**Exercise requirements:** A word-for-word restatement of all the records is the required answer.

**Records for processing:**
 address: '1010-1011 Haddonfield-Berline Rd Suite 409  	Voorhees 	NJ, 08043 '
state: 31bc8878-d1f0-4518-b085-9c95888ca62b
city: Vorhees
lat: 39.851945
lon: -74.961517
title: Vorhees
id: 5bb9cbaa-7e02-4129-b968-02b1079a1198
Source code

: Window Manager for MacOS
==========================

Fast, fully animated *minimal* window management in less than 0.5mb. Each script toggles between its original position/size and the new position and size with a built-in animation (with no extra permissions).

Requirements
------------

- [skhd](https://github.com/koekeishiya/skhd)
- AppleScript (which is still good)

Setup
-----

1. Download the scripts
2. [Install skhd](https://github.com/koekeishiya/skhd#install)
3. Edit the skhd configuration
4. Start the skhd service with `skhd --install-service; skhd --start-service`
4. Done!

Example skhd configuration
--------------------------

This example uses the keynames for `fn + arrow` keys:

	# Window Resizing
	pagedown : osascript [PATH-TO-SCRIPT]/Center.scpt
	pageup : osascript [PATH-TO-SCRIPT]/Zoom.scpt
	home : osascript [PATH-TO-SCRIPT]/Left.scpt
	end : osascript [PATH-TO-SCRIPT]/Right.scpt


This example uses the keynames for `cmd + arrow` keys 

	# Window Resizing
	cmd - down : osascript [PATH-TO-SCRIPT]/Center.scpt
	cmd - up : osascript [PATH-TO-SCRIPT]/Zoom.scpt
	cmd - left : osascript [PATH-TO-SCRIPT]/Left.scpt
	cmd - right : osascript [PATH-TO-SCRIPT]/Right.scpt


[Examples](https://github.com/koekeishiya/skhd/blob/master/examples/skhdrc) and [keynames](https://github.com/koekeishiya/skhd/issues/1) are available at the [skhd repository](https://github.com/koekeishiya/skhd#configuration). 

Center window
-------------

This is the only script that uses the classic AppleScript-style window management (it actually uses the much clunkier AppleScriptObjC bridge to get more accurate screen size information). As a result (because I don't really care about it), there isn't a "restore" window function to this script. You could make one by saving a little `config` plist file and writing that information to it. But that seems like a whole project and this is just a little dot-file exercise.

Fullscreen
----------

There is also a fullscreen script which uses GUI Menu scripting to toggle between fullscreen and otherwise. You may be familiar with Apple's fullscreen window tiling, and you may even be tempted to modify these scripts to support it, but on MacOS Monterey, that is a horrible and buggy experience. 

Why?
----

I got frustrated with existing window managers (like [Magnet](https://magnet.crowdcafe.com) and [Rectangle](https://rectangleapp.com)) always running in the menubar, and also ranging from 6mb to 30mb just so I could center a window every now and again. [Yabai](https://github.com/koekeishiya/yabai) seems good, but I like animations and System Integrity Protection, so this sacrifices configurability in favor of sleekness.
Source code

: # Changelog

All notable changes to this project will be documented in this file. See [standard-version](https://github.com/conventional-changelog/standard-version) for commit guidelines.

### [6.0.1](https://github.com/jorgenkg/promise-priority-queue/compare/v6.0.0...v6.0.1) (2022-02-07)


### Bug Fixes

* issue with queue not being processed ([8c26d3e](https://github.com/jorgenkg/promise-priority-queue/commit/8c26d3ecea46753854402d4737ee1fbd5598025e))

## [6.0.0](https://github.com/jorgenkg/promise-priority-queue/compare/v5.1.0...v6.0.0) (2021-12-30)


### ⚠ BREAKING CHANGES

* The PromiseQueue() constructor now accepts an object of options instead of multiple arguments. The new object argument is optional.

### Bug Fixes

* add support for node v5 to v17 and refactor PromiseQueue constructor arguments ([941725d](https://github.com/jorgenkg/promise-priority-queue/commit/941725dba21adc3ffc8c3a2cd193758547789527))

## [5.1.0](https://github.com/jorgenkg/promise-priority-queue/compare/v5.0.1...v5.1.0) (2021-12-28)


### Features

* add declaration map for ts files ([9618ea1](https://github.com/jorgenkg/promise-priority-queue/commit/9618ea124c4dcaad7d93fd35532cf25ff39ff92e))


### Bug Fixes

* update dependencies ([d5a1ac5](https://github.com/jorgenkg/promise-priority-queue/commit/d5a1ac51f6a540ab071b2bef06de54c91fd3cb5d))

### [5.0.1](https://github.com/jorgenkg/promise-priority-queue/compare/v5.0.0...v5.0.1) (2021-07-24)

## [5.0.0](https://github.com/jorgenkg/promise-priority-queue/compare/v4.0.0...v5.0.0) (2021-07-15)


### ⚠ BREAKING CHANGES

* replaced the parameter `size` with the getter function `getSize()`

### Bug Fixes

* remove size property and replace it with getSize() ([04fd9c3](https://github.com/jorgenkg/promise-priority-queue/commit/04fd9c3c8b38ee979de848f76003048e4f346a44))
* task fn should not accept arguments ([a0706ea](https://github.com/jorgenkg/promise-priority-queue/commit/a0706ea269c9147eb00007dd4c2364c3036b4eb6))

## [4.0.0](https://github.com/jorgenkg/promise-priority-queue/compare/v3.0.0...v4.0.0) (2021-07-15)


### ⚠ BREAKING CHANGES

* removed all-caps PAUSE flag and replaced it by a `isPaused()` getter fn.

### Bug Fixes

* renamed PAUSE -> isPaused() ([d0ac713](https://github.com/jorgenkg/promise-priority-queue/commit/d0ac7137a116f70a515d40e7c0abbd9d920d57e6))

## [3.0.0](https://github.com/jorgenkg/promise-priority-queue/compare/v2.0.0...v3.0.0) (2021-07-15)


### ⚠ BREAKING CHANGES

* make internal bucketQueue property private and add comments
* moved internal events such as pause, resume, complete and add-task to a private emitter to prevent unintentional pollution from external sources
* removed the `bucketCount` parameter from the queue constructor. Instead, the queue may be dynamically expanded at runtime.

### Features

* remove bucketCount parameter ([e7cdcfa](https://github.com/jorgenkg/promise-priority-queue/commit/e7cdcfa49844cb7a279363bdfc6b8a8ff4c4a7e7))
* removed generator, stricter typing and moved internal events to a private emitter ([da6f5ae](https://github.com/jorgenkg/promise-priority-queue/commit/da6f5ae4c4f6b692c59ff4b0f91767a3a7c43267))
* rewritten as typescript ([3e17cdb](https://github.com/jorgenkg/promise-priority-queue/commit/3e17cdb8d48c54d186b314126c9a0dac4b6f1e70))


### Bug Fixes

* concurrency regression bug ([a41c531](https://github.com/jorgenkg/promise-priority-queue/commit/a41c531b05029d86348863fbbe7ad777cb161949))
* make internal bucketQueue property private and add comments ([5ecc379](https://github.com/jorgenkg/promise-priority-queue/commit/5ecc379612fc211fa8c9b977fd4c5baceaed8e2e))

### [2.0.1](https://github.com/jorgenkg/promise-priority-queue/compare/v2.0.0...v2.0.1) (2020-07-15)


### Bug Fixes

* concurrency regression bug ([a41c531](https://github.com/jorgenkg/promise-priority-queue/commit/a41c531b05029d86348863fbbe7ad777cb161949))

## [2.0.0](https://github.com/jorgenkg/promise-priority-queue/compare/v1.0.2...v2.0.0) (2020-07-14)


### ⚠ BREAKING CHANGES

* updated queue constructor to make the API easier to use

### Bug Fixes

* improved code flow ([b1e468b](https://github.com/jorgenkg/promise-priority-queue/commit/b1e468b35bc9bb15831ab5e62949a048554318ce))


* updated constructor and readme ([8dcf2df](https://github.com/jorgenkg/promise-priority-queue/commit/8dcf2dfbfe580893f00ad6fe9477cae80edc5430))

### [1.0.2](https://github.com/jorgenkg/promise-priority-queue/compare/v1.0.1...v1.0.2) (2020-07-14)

**Reply to the task:**
 address: '1010-1011 Haddonfield-Berline Rd Suite 409  	Voorhees 	NJ, 08043 '
state: 31bc8878-d1f0-4518-b085-9c95888ca62b
city: Vorhees
lat: 39.851945
lon: -74.961517
title: Vorhees
id: 5bb9cbaa-7e02-4129-b968-02b1079a1198
Source code

: Window Manager for MacOS
==========================

Fast, fully animated *minimal* window management in less than 0.5mb. Each script toggles between its original position/size and the new position and size with a built-in animation (with no extra permissions).

Requirements
------------

- [skhd](https://github.com/koekeishiya/skhd)
- AppleScript (which is still good)

Setup
-----

1. Download the scripts
2. [Install skhd](https://github.com/koekeishiya/skhd#install)
3. Edit the skhd configuration
4. Start the skhd service with `skhd --install-service; skhd --start-service`
4. Done!

Example skhd configuration
--------------------------

This example uses the keynames for `fn + arrow` keys:

	# Window Resizing
	pagedown : osascript [PATH-TO-SCRIPT]/Center.scpt
	pageup : osascript [PATH-TO-SCRIPT]/Zoom.scpt
	home : osascript [PATH-TO-SCRIPT]/Left.scpt
	end : osascript [PATH-TO-SCRIPT]/Right.scpt


This example uses the keynames for `cmd + arrow` keys 

	# Window Resizing
	cmd - down : osascript [PATH-TO-SCRIPT]/Center.scpt
	cmd - up : osascript [PATH-TO-SCRIPT]/Zoom.scpt
	cmd - left : osascript [PATH-TO-SCRIPT]/Left.scpt
	cmd - right : osascript [PATH-TO-SCRIPT]/Right.scpt


[Examples](https://github.com/koekeishiya/skhd/blob/master/examples/skhdrc) and [keynames](https://github.com/koekeishiya/skhd/issues/1) are available at the [skhd repository](https://github.com/koekeishiya/skhd#configuration). 

Center window
-------------

This is the only script that uses the classic AppleScript-style window management (it actually uses the much clunkier AppleScriptObjC bridge to get more accurate screen size information). As a result (because I don't really care about it), there isn't a "restore" window function to this script. You could make one by saving a little `config` plist file and writing that information to it. But that seems like a whole project and this is just a little dot-file exercise.

Fullscreen
----------

There is also a fullscreen script which uses GUI Menu scripting to toggle between fullscreen and otherwise. You may be familiar with Apple's fullscreen window tiling, and you may even be tempted to modify these scripts to support it, but on MacOS Monterey, that is a horrible and buggy experience. 

Why?
----

I got frustrated with existing window managers (like [Magnet](https://magnet.crowdcafe.com) and [Rectangle](https://rectangleapp.com)) always running in the menubar, and also ranging from 6mb to 30mb just so I could center a window every now and again. [Yabai](https://github.com/koekeishiya/yabai) seems good, but I like animations and System Integrity Protection, so this sacrifices configurability in favor of sleekness.
Source code

: # Changelog

All notable changes to this project will be documented in this file. See [standard-version](https://github.com/conventional-changelog/standard-version) for commit guidelines.

### [6.0.1](https://github.com/jorgenkg/promise-priority-queue/compare/v6.0.0...v6.0.1) (2022-02-07)


### Bug Fixes

* issue with queue not being processed ([8c26d3e](https://github.com/jorgenkg/promise-priority-queue/commit/8c26d3ecea46753854402d4737ee1fbd5598025e))

## [6.0.0](https://github.com/jorgenkg/promise-priority-queue/compare/v5.1.0...v6.0.0) (2021-12-30)


### ⚠ BREAKING CHANGES

* The PromiseQueue() constructor now accepts an object of options instead of multiple arguments. The new object argument is optional.

### Bug Fixes

* add support for node v5 to v17 and refactor PromiseQueue constructor arguments ([941725d](https://github.com/jorgenkg/promise-priority-queue/commit/941725dba21adc3ffc8c3a2cd193758547789527))

## [5.1.0](https://github.com/jorgenkg/promise-priority-queue/compare/v5.0.1...v5.1.0) (2021-12-28)


### Features

* add declaration map for ts files ([9618ea1](https://github.com/jorgenkg/promise-priority-queue/commit/9618ea124c4dcaad7d93fd35532cf25ff39ff92e))


### Bug Fixes

* update dependencies ([d5a1ac5](https://github.com/jorgenkg/promise-priority-queue/commit/d5a1ac51f6a540ab071b2bef06de54c91fd3cb5d))

### [5.0.1](https://github.com/jorgenkg/promise-priority-queue/compare/v5.0.0...v5.0.1) (2021-07-24)

## [5.0.0](https://github.com/jorgenkg/promise-priority-queue/compare/v4.0.0...v5.0.0) (2021-07-15)


### ⚠ BREAKING CHANGES

* replaced the parameter `size` with the getter function `getSize()`

### Bug Fixes

* remove size property and replace it with getSize() ([04fd9c3](https://github.com/jorgenkg/promise-priority-queue/commit/04fd9c3c8b38ee979de848f76003048e4f346a44))
* task fn should not accept arguments ([a0706ea](https://github.com/jorgenkg/promise-priority-queue/commit/a0706ea269c9147eb00007dd4c2364c3036b4eb6))

## [4.0.0](https://github.com/jorgenkg/promise-priority-queue/compare/v3.0.0...v4.0.0) (2021-07-15)


### ⚠ BREAKING CHANGES

* removed all-caps PAUSE flag and replaced it by a `isPaused()` getter fn.

### Bug Fixes

* renamed PAUSE -> isPaused() ([d0ac713](https://github.com/jorgenkg/promise-priority-queue/commit/d0ac7137a116f70a515d40e7c0abbd9d920d57e6))

## [3.0.0](https://github.com/jorgenkg/promise-priority-queue/compare/v2.0.0...v3.0.0) (2021-07-15)


### ⚠ BREAKING CHANGES

* make internal bucketQueue property private and add comments
* moved internal events such as pause, resume, complete and add-task to a private emitter to prevent unintentional pollution from external sources
* removed the `bucketCount` parameter from the queue constructor. Instead, the queue may be dynamically expanded at runtime.

### Features

* remove bucketCount parameter ([e7cdcfa](https://github.com/jorgenkg/promise-priority-queue/commit/e7cdcfa49844cb7a279363bdfc6b8a8ff4c4a7e7))
* removed generator, stricter typing and moved internal events to a private emitter ([da6f5ae](https://github.com/jorgenkg/promise-priority-queue/commit/da6f5ae4c4f6b692c59ff4b0f91767a3a7c43267))
* rewritten as typescript ([3e17cdb](https://github.com/jorgenkg/promise-priority-queue/commit/3e17cdb8d48c54d186b314126c9a0dac4b6f1e70))


### Bug Fixes

* concurrency regression bug ([a41c531](https://github.com/jorgenkg/promise-priority-queue/commit/a41c531b05029d86348863fbbe7ad777cb161949))
* make internal bucketQueue property private and add comments ([5ecc379](https://github.com/jorgenkg/promise-priority-queue/commit/5ecc379612fc211fa8c9b977fd4c5baceaed8e2e))

### [2.0.1](https://github.com/jorgenkg/promise-priority-queue/compare/v2.0.0...v2.0.1) (2020-07-15)


### Bug Fixes

* concurrency regression bug ([a41c531](https://github.com/jorgenkg/promise-priority-queue/commit/a41c531b05029d86348863fbbe7ad777cb161949))

## [2.0.0](https://github.com/jorgenkg/promise-priority-queue/compare/v1.0.2...v2.0.0) (2020-07-14)


### ⚠ BREAKING CHANGES

* updated queue constructor to make the API easier to use

### Bug Fixes

* improved code flow ([b1e468b](https://github.com/jorgenkg/promise-priority-queue/commit/b1e468b35bc9bb15831ab5e62949a048554318ce))


* updated constructor and readme ([8dcf2df](https://github.com/jorgenkg/promise-priority-queue/commit/8dcf2dfbfe580893f00ad6fe9477cae80edc5430))

### [1.0.2](https://github.com/jorgenkg/promise-priority-queue/compare/v1.0.1...v1.0.2) (2020-07-14)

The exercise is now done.